HI All,
I installed a HDP cluster on cloudbreak and am trying to run a simple Spark Job. I open the "pyspark" shell and run the following:
ip = "adl://alenzadls1.azuredatalakestore.net/path/to/my/input/directory"
input_data = sc.textFile(ip)
for x in input_data.collect(): print x
The print statement returns an error:
Traceback (most recent call last):
File "<stdin>", line 1, in <module>
File "/usr/hdp/current/spark-client/python/pyspark/rdd.py", line 771, in collect
port = self.ctx._jvm.PythonRDD.collectAndServe(self._jrdd.rdd())

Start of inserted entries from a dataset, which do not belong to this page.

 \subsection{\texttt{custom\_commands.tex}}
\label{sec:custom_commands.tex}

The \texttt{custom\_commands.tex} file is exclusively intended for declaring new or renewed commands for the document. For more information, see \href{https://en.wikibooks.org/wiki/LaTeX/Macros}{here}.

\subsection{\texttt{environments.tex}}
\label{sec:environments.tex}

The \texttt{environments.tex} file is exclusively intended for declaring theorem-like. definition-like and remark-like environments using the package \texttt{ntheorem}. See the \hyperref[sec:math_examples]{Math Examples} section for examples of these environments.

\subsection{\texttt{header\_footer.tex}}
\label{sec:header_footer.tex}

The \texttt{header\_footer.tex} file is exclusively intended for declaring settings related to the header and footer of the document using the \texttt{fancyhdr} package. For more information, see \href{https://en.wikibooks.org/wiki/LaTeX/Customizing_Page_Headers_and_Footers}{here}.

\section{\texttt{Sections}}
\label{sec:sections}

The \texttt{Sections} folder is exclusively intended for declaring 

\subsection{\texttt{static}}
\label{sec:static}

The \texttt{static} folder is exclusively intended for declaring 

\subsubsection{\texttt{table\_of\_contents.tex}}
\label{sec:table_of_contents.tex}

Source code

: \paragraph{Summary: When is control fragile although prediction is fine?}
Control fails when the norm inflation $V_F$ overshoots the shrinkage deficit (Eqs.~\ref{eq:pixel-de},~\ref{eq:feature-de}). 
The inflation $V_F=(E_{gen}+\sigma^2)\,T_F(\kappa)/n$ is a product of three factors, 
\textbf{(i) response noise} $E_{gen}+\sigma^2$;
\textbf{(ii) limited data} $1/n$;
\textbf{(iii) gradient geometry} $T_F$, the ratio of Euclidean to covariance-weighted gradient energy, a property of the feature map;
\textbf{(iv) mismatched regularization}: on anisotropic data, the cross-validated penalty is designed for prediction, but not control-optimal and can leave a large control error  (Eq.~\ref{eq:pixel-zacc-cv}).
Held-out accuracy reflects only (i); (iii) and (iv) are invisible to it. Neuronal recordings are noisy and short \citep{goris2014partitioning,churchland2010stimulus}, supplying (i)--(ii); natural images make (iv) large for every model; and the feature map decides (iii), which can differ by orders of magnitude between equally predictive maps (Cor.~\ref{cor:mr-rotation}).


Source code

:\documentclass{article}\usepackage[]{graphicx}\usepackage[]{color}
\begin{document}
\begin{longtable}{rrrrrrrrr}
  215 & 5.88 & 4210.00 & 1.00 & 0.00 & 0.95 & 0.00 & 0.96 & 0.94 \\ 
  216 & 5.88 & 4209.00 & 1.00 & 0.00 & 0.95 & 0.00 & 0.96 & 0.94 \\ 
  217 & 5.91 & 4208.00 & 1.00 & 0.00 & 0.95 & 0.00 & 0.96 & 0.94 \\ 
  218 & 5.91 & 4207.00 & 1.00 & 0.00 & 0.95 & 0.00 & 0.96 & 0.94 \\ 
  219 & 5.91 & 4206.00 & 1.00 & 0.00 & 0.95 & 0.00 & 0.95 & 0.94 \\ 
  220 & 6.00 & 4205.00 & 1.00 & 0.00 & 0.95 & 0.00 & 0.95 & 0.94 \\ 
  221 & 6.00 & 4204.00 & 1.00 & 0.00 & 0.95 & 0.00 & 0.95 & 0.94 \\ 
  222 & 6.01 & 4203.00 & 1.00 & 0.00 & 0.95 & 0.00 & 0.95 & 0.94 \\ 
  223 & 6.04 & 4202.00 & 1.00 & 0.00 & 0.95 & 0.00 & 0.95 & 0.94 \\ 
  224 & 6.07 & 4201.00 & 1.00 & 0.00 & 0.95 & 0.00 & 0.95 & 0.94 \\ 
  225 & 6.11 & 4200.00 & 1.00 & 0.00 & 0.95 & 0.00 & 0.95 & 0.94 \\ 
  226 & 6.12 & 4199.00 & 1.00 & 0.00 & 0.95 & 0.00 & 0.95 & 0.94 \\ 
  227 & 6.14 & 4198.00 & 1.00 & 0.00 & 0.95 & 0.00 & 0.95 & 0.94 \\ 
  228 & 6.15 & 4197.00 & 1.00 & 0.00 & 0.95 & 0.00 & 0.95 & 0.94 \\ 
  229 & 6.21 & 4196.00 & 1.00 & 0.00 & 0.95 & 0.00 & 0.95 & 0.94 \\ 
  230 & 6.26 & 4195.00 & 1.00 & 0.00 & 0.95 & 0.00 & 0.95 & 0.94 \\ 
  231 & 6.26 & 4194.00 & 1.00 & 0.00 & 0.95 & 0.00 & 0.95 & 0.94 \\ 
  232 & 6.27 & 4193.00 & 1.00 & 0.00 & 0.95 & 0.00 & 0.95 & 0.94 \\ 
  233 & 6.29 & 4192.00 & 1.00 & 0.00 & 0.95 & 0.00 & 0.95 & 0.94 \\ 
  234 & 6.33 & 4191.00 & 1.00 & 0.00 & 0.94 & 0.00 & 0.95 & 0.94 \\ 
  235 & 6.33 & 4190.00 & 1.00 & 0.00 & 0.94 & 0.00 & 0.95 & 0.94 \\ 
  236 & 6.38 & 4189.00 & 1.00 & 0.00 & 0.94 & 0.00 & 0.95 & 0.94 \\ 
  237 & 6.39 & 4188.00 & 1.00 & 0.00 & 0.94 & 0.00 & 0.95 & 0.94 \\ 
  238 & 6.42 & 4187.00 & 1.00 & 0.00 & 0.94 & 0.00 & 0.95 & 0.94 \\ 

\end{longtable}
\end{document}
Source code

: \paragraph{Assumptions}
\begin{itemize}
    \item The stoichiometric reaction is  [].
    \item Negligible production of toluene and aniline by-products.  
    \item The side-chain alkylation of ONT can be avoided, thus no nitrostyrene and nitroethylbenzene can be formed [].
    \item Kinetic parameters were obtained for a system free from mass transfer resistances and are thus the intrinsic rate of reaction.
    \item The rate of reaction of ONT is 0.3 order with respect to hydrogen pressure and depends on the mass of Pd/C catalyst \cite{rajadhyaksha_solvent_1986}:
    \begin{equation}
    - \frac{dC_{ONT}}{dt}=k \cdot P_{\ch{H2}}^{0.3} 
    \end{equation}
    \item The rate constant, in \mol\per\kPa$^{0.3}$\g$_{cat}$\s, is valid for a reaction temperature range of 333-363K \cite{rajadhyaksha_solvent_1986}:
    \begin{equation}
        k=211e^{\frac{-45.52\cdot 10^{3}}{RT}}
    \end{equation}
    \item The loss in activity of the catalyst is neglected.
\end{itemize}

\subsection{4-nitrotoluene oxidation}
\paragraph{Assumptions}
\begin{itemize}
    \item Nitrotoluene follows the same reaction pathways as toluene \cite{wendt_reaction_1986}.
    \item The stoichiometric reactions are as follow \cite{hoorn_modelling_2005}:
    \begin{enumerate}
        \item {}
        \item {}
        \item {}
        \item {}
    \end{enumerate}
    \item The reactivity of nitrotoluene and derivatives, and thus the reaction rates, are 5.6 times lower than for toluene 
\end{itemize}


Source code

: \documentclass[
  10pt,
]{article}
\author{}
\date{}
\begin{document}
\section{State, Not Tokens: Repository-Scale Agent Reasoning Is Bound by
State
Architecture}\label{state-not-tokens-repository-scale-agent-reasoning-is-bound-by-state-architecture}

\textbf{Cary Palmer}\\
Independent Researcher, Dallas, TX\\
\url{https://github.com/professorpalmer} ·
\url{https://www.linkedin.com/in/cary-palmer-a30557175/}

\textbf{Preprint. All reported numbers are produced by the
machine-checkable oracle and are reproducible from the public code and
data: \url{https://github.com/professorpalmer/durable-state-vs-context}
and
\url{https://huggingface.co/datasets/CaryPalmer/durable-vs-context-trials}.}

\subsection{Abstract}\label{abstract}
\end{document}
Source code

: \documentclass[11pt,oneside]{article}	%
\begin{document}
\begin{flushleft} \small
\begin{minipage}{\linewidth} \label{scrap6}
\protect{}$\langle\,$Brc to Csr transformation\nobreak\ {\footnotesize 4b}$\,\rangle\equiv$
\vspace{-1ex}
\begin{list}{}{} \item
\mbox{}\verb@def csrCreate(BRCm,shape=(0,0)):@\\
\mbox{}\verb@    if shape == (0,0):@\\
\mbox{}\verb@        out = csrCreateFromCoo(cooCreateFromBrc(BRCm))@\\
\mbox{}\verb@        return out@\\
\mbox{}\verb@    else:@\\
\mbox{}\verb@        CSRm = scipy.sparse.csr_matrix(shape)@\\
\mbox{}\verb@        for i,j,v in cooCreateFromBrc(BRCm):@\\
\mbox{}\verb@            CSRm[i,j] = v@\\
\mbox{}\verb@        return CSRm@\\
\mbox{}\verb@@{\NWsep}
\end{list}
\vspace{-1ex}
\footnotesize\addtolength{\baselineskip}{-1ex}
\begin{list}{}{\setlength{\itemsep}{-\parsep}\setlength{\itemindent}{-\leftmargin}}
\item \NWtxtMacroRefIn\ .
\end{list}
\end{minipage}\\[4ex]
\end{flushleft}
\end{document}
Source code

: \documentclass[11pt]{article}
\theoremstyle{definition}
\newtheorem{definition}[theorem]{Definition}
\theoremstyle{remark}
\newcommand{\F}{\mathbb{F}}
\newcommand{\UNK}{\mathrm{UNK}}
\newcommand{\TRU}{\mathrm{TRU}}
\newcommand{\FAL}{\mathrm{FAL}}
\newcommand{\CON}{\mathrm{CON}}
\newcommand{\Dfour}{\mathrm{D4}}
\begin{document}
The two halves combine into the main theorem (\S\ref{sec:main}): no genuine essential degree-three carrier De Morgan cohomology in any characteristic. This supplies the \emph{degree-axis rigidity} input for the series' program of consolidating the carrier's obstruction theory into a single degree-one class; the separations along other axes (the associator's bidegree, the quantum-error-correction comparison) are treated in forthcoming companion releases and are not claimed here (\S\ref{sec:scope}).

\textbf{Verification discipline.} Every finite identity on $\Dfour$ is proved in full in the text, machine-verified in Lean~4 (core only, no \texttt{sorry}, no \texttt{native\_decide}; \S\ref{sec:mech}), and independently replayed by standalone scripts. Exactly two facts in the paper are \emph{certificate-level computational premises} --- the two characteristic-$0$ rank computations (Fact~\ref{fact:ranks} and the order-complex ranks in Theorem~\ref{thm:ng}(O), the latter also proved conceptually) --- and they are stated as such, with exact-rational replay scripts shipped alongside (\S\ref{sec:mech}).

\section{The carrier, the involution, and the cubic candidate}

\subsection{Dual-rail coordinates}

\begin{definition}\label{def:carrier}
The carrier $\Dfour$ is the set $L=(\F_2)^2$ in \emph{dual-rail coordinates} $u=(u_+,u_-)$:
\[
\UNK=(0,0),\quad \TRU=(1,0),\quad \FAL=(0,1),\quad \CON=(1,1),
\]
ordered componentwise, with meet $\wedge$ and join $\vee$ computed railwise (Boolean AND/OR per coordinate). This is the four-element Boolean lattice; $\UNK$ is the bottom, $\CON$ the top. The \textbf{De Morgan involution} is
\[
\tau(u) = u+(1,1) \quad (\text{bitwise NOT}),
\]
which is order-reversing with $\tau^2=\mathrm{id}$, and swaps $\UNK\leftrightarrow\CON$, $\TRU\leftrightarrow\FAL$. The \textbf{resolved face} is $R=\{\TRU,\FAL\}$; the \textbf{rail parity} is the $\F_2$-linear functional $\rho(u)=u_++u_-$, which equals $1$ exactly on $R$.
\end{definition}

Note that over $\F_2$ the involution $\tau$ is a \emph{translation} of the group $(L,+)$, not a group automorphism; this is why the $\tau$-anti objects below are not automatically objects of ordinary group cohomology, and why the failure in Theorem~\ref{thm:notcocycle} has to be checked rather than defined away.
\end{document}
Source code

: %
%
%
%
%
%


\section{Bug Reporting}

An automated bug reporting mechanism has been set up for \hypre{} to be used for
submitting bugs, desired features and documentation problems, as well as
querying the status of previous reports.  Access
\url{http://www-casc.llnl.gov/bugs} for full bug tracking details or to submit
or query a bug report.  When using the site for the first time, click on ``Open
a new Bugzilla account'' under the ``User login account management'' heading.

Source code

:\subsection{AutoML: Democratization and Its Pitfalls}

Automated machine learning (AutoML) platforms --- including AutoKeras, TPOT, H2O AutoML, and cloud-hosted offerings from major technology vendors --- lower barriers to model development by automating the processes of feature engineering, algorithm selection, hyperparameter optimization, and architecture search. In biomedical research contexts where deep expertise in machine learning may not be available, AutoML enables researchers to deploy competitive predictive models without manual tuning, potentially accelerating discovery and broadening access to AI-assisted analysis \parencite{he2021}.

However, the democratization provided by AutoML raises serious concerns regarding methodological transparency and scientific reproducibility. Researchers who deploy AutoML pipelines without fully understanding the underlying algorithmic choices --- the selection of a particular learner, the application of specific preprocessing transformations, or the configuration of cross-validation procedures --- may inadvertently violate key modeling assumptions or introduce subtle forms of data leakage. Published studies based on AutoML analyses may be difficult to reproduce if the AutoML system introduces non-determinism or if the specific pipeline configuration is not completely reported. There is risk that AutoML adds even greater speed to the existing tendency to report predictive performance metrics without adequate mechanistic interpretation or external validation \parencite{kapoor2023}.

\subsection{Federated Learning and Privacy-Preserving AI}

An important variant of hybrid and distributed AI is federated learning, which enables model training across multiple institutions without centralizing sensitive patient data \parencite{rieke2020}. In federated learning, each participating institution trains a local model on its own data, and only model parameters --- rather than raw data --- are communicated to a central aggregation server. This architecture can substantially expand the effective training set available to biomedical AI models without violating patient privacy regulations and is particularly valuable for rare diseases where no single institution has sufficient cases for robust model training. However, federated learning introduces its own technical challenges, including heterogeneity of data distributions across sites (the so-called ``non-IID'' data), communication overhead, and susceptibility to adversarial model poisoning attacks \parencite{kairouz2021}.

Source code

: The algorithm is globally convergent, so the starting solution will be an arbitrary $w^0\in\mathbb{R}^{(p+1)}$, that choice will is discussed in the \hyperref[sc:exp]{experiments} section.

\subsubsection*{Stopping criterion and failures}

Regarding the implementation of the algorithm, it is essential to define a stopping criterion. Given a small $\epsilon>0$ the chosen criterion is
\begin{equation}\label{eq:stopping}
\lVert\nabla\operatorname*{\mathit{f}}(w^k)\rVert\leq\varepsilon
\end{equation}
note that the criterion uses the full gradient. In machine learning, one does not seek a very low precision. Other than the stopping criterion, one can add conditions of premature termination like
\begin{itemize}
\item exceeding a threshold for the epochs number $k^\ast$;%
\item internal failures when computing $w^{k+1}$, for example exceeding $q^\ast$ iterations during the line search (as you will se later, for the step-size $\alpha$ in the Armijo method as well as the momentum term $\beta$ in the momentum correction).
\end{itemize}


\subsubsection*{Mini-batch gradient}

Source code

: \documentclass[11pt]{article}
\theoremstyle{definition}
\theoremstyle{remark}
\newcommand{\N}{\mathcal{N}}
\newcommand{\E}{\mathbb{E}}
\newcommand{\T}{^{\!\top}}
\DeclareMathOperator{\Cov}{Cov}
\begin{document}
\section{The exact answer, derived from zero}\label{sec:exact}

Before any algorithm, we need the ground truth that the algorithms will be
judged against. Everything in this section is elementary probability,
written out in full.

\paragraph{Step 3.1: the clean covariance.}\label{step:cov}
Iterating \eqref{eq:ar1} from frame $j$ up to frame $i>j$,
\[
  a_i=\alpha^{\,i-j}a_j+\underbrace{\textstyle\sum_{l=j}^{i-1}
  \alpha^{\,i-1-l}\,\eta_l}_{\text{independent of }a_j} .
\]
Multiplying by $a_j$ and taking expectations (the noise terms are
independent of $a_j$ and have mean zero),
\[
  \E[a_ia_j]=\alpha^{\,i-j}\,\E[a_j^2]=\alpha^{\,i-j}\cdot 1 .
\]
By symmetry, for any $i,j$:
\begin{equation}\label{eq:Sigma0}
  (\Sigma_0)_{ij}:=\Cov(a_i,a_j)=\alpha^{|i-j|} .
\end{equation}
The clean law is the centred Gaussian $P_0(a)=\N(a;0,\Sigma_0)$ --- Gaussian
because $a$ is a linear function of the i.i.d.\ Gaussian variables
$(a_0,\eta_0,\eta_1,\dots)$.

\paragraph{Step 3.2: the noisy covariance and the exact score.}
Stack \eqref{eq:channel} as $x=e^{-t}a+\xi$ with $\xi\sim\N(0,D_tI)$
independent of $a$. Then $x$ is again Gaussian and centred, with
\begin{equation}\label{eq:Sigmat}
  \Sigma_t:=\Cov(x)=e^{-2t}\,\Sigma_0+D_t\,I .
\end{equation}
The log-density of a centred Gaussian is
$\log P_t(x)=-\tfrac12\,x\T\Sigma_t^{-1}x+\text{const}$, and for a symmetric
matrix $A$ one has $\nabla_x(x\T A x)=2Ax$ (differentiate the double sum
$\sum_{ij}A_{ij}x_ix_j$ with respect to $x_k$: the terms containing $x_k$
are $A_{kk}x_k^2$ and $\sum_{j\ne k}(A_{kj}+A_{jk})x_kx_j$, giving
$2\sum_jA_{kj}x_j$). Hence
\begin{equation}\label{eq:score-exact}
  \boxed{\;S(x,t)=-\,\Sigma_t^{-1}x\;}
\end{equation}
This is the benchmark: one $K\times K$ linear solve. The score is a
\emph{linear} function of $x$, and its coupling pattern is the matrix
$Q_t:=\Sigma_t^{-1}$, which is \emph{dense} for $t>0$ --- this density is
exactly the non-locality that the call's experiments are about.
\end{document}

File "/usr/hdp/current/spark-client/python/lib/py4j-0.9-src.zip/py4j/java_gateway.py", line 813, in __call__
File "/usr/hdp/current/spark-client/python/pyspark/sql/utils.py", line 45, in deco
return f(*a, **kw)
File "/usr/hdp/current/spark-client/python/lib/py4j-0.9-src.zip/py4j/protocol.py", line 308, in get_return_value
py4j.protocol.Py4JJavaError: An error occurred while calling z:org.apache.spark.api.python.PythonRDD.collectAndServe.
: java.lang.RuntimeException: java.lang.ClassNotFoundException: Class org.apache.hadoop.fs.adl.AdlFileSystem not found
Can someone point me to where it is going wrong? I did not find anything related to this online.